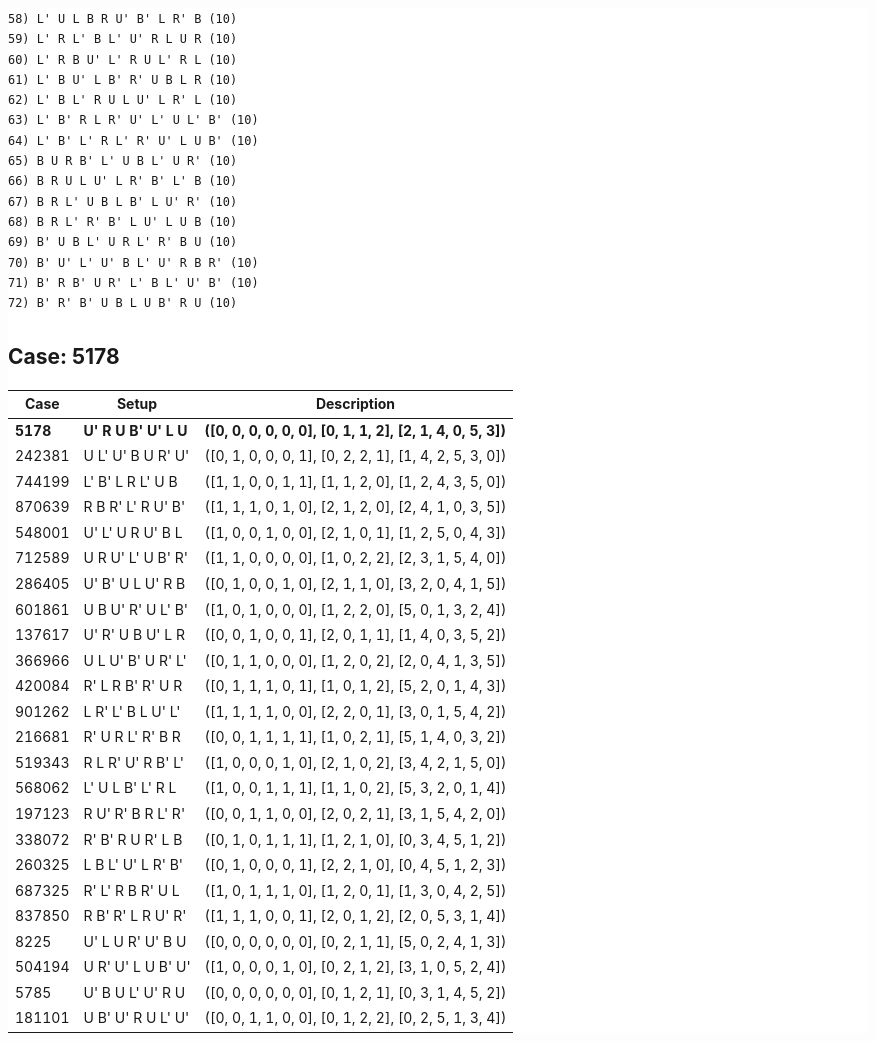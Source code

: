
 ```
58) L' U L B R U' B' L R' B (10)
59) L' R L' B L' U' R L U R (10)
60) L' R B U' L' R U L' R L (10)
61) L' B U' L B' R' U B L R (10)
62) L' B L' R U L U' L R' L (10)
63) L' B' R L R' U' L' U L' B' (10)
64) L' B' L' R L' R' U' L U B' (10)
65) B U R B' L' U B L' U R' (10)
66) B R U L U' L R' B' L' B (10)
67) B R L' U B L B' L U' R' (10)
68) B R L' R' B' L U' L U B (10)
69) B' U B L' U R L' R' B U (10)
70) B' U' L' U' B L' U' R B R' (10)
71) B' R B' U R' L' B L' U' B' (10)
72) B' R' B' U B L U B' R U (10)
```
## Case: 5178
| Case | Setup | Description |
| ---- | ----- | ----------- |
| **5178** | **U' R U B' U' L U** | **([0, 0, 0, 0, 0, 0], [0, 1, 1, 2], [2, 1, 4, 0, 5, 3])** |
| 242381 | U L' U' B U R' U' | ([0, 1, 0, 0, 0, 1], [0, 2, 2, 1], [1, 4, 2, 5, 3, 0]) |
| 744199 | L' B' L R L' U B | ([1, 1, 0, 0, 1, 1], [1, 1, 2, 0], [1, 2, 4, 3, 5, 0]) |
| 870639 | R B R' L' R U' B' | ([1, 1, 1, 0, 1, 0], [2, 1, 2, 0], [2, 4, 1, 0, 3, 5]) |
| 548001 | U' L' U R U' B L | ([1, 0, 0, 1, 0, 0], [2, 1, 0, 1], [1, 2, 5, 0, 4, 3]) |
| 712589 | U R U' L' U B' R' | ([1, 1, 0, 0, 0, 0], [1, 0, 2, 2], [2, 3, 1, 5, 4, 0]) |
| 286405 | U' B' U L U' R B | ([0, 1, 0, 0, 1, 0], [2, 1, 1, 0], [3, 2, 0, 4, 1, 5]) |
| 601861 | U B U' R' U L' B' | ([1, 0, 1, 0, 0, 0], [1, 2, 2, 0], [5, 0, 1, 3, 2, 4]) |
| 137617 | U' R' U B U' L R | ([0, 0, 1, 0, 0, 1], [2, 0, 1, 1], [1, 4, 0, 3, 5, 2]) |
| 366966 | U L U' B' U R' L' | ([0, 1, 1, 0, 0, 0], [1, 2, 0, 2], [2, 0, 4, 1, 3, 5]) |
| 420084 | R' L R B' R' U R | ([0, 1, 1, 1, 0, 1], [1, 0, 1, 2], [5, 2, 0, 1, 4, 3]) |
| 901262 | L R' L' B L U' L' | ([1, 1, 1, 1, 0, 0], [2, 2, 0, 1], [3, 0, 1, 5, 4, 2]) |
| 216681 | R' U R L' R' B R | ([0, 0, 1, 1, 1, 1], [1, 0, 2, 1], [5, 1, 4, 0, 3, 2]) |
| 519343 | R L R' U' R B' L' | ([1, 0, 0, 0, 1, 0], [2, 1, 0, 2], [3, 4, 2, 1, 5, 0]) |
| 568062 | L' U L B' L' R L | ([1, 0, 0, 1, 1, 1], [1, 1, 0, 2], [5, 3, 2, 0, 1, 4]) |
| 197123 | R U' R' B R L' R' | ([0, 0, 1, 1, 0, 0], [2, 0, 2, 1], [3, 1, 5, 4, 2, 0]) |
| 338072 | R' B' R U R' L B | ([0, 1, 0, 1, 1, 1], [1, 2, 1, 0], [0, 3, 4, 5, 1, 2]) |
| 260325 | L B L' U' L R' B' | ([0, 1, 0, 0, 0, 1], [2, 2, 1, 0], [0, 4, 5, 1, 2, 3]) |
| 687325 | R' L' R B R' U L | ([1, 0, 1, 1, 1, 0], [1, 2, 0, 1], [1, 3, 0, 4, 2, 5]) |
| 837850 | R B' R' L R U' R' | ([1, 1, 1, 0, 0, 1], [2, 0, 1, 2], [2, 0, 5, 3, 1, 4]) |
| 8225 | U' L U R' U' B U | ([0, 0, 0, 0, 0, 0], [0, 2, 1, 1], [5, 0, 2, 4, 1, 3]) |
| 504194 | U R' U' L U B' U' | ([1, 0, 0, 0, 1, 0], [0, 2, 1, 2], [3, 1, 0, 5, 2, 4]) |
| 5785 | U' B U L' U' R U | ([0, 0, 0, 0, 0, 0], [0, 1, 2, 1], [0, 3, 1, 4, 5, 2]) |
| 181101 | U B' U' R U L' U' | ([0, 0, 1, 1, 0, 0], [0, 1, 2, 2], [0, 2, 5, 1, 3, 4]) |
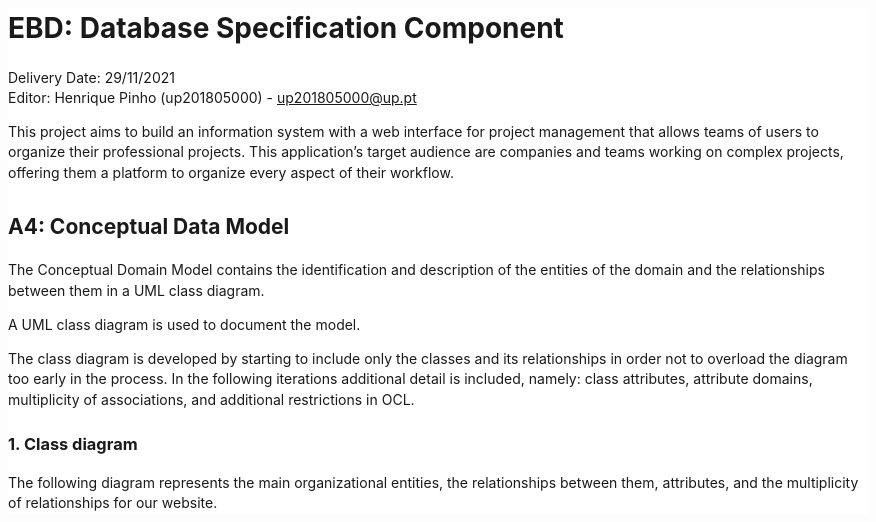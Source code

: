 # EBD: Database Specification Component

Delivery Date: 29/11/2021 <br>
Editor: Henrique Pinho (up201805000) - up201805000@up.pt

This project aims to build an information system with a web interface for project management that allows teams of users to organize their professional projects. This application’s target audience are companies and teams working on complex projects, offering them a platform to organize every aspect of their workflow.

## A4: Conceptual Data Model


The Conceptual Domain Model contains the identification and description of the entities of the domain and the relationships between them in a UML class diagram.

A UML class diagram is used to document the model.

The class diagram is developed by starting to include only the classes and its relationships in order not to overload the diagram too early in the process. In the following iterations additional detail is included, namely: class attributes, attribute domains, multiplicity of associations, and additional restrictions in OCL.

### 1. Class diagram

The following diagram represents the main organizational entities, the relationships between them, attributes, and the multiplicity of relationships for our website.
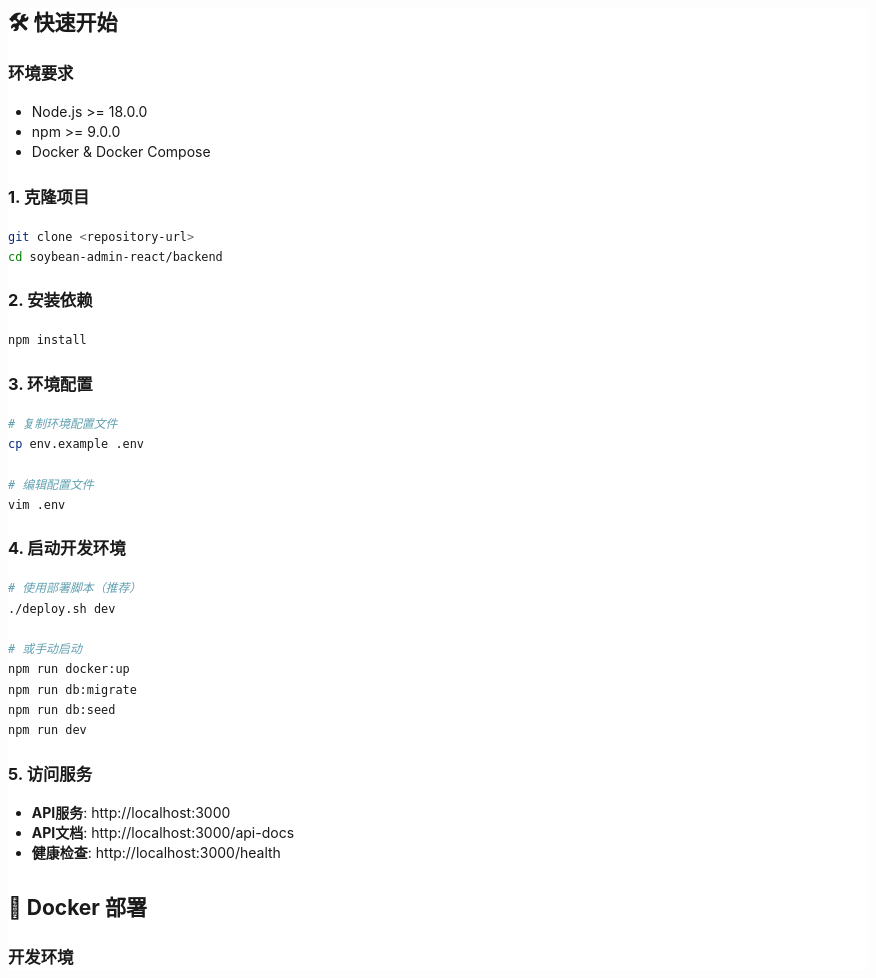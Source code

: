 ## 🛠️ 快速开始

### 环境要求

- Node.js >= 18.0.0
- npm >= 9.0.0
- Docker & Docker Compose

### 1. 克隆项目

```bash
git clone <repository-url>
cd soybean-admin-react/backend
```

### 2. 安装依赖

```bash
npm install
```

### 3. 环境配置

```bash
# 复制环境配置文件
cp env.example .env

# 编辑配置文件
vim .env
```

### 4. 启动开发环境

```bash
# 使用部署脚本（推荐）
./deploy.sh dev

# 或手动启动
npm run docker:up
npm run db:migrate
npm run db:seed
npm run dev
```

### 5. 访问服务

- **API服务**: http://localhost:3000
- **API文档**: http://localhost:3000/api-docs
- **健康检查**: http://localhost:3000/health

## 🐳 Docker 部署

### 开发环境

WHAT YOU WILL DO => From the records above, reproduce exactly the lines from the one with "Database Specification Component" to the one with "A UML class diagram is", both included, and no others.

TASK RESPONSE =>
: # EBD: Database Specification Component

Delivery Date: 29/11/2021 <br>
Editor: Henrique Pinho (up201805000) - up201805000@up.pt

This project aims to build an information system with a web interface for project management that allows teams of users to organize their professional projects. This application’s target audience are companies and teams working on complex projects, offering them a platform to organize every aspect of their workflow.

## A4: Conceptual Data Model


The Conceptual Domain Model contains the identification and description of the entities of the domain and the relationships between them in a UML class diagram.

A UML class diagram is used to document the model.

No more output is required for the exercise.